Supplied records:

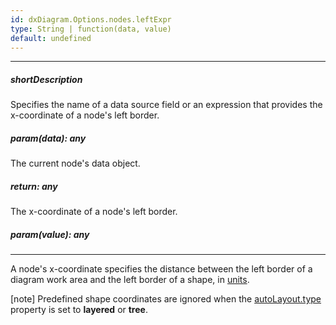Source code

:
 ```yaml
---
id: dxDiagram.Options.nodes.leftExpr
type: String | function(data, value)
default: undefined
---
```

---
##### shortDescription
Specifies the name of a data source field or an expression that provides the x-coordinate of a node's left border.

##### param(data): any
The current node's data object.

##### return: any
The x-coordinate of a node's left border.

##### param(value): any
<!-- Description goes here -->

---
A node's x-coordinate specifies the distance between the left border of a diagram work area and the left border of a shape, in [units](/api-reference/10%20UI%20Components/dxDiagram/1%20Configuration/units.md '/Documentation/ApiReference/UI_Components/dxDiagram/Configuration/#units').

[note] Predefined shape coordinates are ignored when the [autoLayout.type](/api-reference/10%20UI%20Components/dxDiagram/1%20Configuration/nodes/autoLayout/type.md '/Documentation/ApiReference/UI_Components/dxDiagram/Configuration/nodes/autoLayout/#type') property is set to **layered** or **tree**.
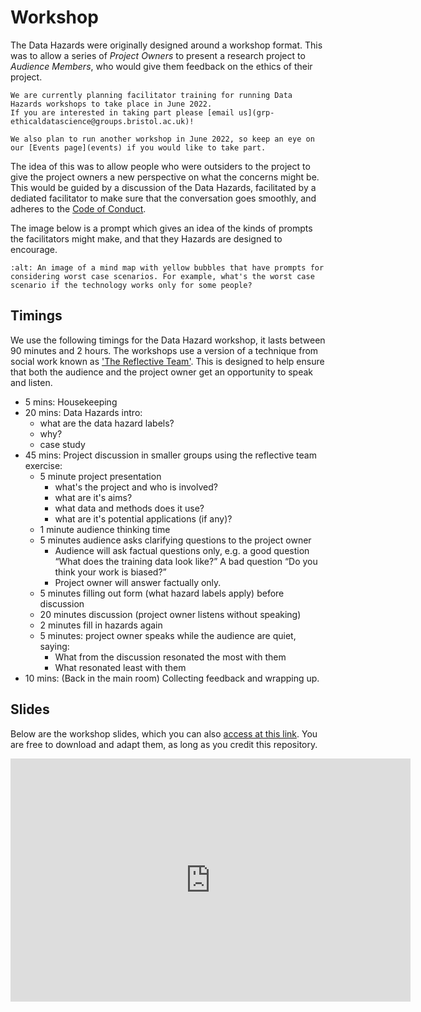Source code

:# Workshop


The Data Hazards were originally designed around a workshop format. 
This was to allow a series of _Project Owners_ to present a research project to _Audience Members_, who would give them feedback on the ethics of their project. 

```{note}
We are currently planning facilitator training for running Data Hazards workshops to take place in June 2022.
If you are interested in taking part please [email us](grp-ethicaldatascience@groups.bristol.ac.uk)! 

We also plan to run another workshop in June 2022, so keep an eye on our [Events page](events) if you would like to take part.
```

The idea of this was to allow people who were outsiders to the project to give the project owners a new perspective on what the concerns might be. 
This would be guided by a discussion of the Data Hazards, facilitated by a dediated facilitator to make sure that the conversation goes smoothly, and adheres to the [Code of Conduct](../code-of-conduct).

The image below is a prompt which gives an idea of the kinds of prompts the facilitators might make, and that they Hazards are designed to encourage. 

```{image} ../../../images/worst-case-prompt.png
:alt: An image of a mind map with yellow bubbles that have prompts for considering worst case scenarios. For example, what's the worst case scenario if the technology works only for some people? 
```

## Timings

We use the following timings for the Data Hazard workshop, it lasts between 90 minutes and 2 hours.
The workshops use a version of a technique from social work known as ['The Reflective Team'](https://link.springer.com/referenceworkentry/10.1007/978-3-319-15877-8_324-1).
This is designed to help ensure that both the audience and the project owner get an opportunity to speak and listen.

- 5 mins: Housekeeping  
- 20 mins: Data Hazards intro: 
    - what are the data hazard labels?
    - why?
    - case study
- 45 mins: Project discussion in smaller groups using the reflective team exercise:
    - 5 minute project presentation
        - what's the project and who is involved?
        - what are it's aims?
        - what data and methods does it use?
        - what are it's potential applications (if any)?
    - 1 minute audience thinking time  
    - 5 minutes audience asks clarifying questions to the project owner
        - Audience will ask factual questions only,  e.g. a good question “What does the training data look like?” A bad question “Do you think your work is biased?”  
        - Project owner will answer factually only. 
    - 5 minutes filling out form (what hazard labels apply) before discussion
    - 20 minutes discussion (project owner listens without speaking)  
    - 2 minutes fill in hazards again 
    - 5 minutes: project owner speaks while the audience are quiet, saying: 
        - What from the discussion resonated the most with them  
        - What resonated least with them  
- 10 mins: (Back in the main room) Collecting feedback and wrapping up. 

## Slides 

Below are the workshop slides, which you can also [access at this link](https://docs.google.com/presentation/d/e/2PACX-1vQKUmKwso0Ct_4l0blZC_8m-k2r4vsxCbUxS66n1NGhEf9Mg6FIBsjLzI3BP5mTbQXT8La_MglmDqmS/pub?start=false&loop=false&delayms=3000).
You are free to download and adapt them, as long as you credit this repository. 

<iframe src="https://docs.google.com/presentation/d/e/2PACX-1vQKUmKwso0Ct_4l0blZC_8m-k2r4vsxCbUxS66n1NGhEf9Mg6FIBsjLzI3BP5mTbQXT8La_MglmDqmS/embed?start=false&loop=false&delayms=3000" frameborder="0" width="640" height="389" allowfullscreen="true" mozallowfullscreen="true" webkitallowfullscreen="true"></iframe>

Task description:
Count the lines of the listing above that contain the word "discussion", and give only the total.

Your solution:
5